Kevin Krewell, Principal Analyst, Tirias Research
8/3/2018 00:01 AM EDT
Is Google prepared to sell (and support) its new machine learning chips?
At Google Cloud Next, the company stepped it up its ASIC developments with its own machine learning accelerator chip for edge computing based on its TPU design.
Google seemed to imply that it will also sell the Edge TPU directly to companies that want to build intelligent edge devices. Google could be trying to leverage its internal designs to enter new markets, or this could also be an attempt to reduce internal ASIC costs by spreading development costs over larger chip volumes above and beyond what the company needs for internal uses.
Selling the chips also builds a larger ecosystem for developers. Google initially plans to offer the Edge TPU through a couple of do it yourself (DIY) boards.
Google created a series of kits for DIY creators that want to add machine learning called AIY, for artificial intelligence yourself. Initially, the projects leveraged Raspberry Pi boards. The last kit was a camera module designed to show how to build vision machine learning projects. In that project, Google used the Movidius chip from Intel as a dedicated vision inference accelerator.
The two newest developer kits use the Edge TPU chip for inference acceleration. At this time, Google has not released pricing or availability for the kits or the Edge TPU. Technical details are also sketchy. We know the TPU supports 8- and 16-bit integer math, but no power or performance numbers have been revealed.
Google seems to have some ambitions in chip design and recently hired John Hennessy as chairman and added David Patterson to the TPU team. Both men are the authors of the definitive textbook on computer architecture.
The TPU and TPU 2, were designed strictly for internal cloud datacenter needs. Now with the Edge TPU, Google is bringing the TPU architecture to the wider market. The company can now claim it can build a complete edge to cloud ecosystem for machine learning based on the Google framework. Google’s site has a quote from Chinese automotive supplier Xee, which endorsed the Edge TPU for its connected car platform.
There are still a lot of challenges to Google getting into the chip business. First is that the company needs to build a distribution channel and support ecosystems that can deal with hundreds or thousands of customers.

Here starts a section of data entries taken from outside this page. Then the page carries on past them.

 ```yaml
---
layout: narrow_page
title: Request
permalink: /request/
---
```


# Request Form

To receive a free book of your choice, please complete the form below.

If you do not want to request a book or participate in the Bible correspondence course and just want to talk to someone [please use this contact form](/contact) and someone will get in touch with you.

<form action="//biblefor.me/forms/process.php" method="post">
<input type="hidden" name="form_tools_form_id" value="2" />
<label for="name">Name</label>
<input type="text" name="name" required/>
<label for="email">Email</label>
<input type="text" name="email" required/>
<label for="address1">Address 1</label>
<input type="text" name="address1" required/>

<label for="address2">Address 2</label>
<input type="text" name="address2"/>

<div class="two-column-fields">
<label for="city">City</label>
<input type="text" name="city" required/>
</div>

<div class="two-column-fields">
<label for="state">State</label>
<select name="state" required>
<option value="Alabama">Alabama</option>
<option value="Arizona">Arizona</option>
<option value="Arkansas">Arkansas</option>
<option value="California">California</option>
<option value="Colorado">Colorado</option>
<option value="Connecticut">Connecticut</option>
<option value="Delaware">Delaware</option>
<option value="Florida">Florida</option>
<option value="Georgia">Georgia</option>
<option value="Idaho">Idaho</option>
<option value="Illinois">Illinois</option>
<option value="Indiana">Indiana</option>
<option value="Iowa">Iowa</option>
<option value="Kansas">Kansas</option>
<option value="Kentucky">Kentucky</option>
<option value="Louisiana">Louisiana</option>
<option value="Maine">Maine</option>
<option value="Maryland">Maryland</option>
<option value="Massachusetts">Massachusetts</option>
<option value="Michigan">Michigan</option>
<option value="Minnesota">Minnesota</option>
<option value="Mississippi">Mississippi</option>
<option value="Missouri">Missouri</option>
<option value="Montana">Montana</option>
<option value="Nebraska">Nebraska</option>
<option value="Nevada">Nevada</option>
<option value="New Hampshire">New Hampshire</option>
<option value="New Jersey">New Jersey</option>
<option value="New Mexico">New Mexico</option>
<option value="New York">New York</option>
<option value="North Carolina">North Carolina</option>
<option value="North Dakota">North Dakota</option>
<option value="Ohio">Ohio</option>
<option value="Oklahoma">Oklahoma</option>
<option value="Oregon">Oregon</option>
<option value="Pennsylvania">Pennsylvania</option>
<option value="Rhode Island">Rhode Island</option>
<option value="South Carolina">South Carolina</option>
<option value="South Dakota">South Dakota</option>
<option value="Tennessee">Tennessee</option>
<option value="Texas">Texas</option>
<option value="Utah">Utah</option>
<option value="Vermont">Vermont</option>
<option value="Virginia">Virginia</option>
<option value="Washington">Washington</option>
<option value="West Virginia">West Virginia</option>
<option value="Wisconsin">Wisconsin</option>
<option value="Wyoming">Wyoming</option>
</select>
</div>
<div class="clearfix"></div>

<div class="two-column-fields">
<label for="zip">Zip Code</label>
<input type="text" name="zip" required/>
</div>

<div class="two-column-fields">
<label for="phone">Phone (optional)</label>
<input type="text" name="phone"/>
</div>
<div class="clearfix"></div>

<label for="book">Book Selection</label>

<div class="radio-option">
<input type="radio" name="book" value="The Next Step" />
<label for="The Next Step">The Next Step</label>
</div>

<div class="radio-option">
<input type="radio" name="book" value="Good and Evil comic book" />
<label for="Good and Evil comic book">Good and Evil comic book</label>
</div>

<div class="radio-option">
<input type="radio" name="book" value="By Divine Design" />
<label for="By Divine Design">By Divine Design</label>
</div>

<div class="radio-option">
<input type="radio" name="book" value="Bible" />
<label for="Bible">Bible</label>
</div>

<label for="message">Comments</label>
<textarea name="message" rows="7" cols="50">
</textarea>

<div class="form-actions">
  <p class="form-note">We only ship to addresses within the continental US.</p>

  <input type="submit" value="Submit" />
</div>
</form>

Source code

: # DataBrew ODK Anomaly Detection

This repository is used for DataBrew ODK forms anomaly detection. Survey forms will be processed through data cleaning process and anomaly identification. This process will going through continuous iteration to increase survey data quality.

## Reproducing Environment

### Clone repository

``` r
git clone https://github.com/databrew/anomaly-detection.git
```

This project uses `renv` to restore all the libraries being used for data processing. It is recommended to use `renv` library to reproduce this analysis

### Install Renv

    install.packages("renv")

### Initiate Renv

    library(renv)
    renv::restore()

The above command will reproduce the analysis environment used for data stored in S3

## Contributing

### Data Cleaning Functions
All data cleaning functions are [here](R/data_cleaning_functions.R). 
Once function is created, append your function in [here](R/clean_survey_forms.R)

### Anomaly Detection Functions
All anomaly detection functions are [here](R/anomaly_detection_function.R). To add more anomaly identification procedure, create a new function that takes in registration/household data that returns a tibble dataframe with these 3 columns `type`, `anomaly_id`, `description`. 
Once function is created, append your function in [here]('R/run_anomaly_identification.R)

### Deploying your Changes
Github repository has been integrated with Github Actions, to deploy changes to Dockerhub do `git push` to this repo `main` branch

Second, is the risk for the embedded systems designer. Google has a history of killing products and services that the company feels have outlived usefulness and redirecting resources to more interesting projects. What if Google end-of-life’s the Edge TPU without a migration plan? How would that impact third party designs that count of the Edge TPU?
Third, it puts Google in direct competition with existing partners like Intel/Movidius. New ML chip companies may be reluctant to work with Google for fear Google will steal their concepts and build a competing chip.
I think it would make more sense for Google to transfer responsibility for sales to a third-party chip company, like NXP or Microchip, that has the sales and logistics to support the product for embedded design. Many embedded companies already have the experience in the channel selling to embedded designers and would welcome adding a machine learning accelerator product. Google seems to want to own the customer relationship to make sure developers follow Google frameworks, but I’m not convinced Google is prepared to support an embedded product of the entire lifespan.
Another alternative for Google is to release the Edge TPU design as open source RTL. The company could put it up on GitHub or donate it to the RISC-V Foundation. This would increase the likelihood that the TPU design would get integrated directly into microcontrollers and SoCs.
The bottom line is that I think any embedded designer should be cautious in thinking about using Google as a silicon supplier.
— Kevin Krewell is a principal analyst at Tirias Research.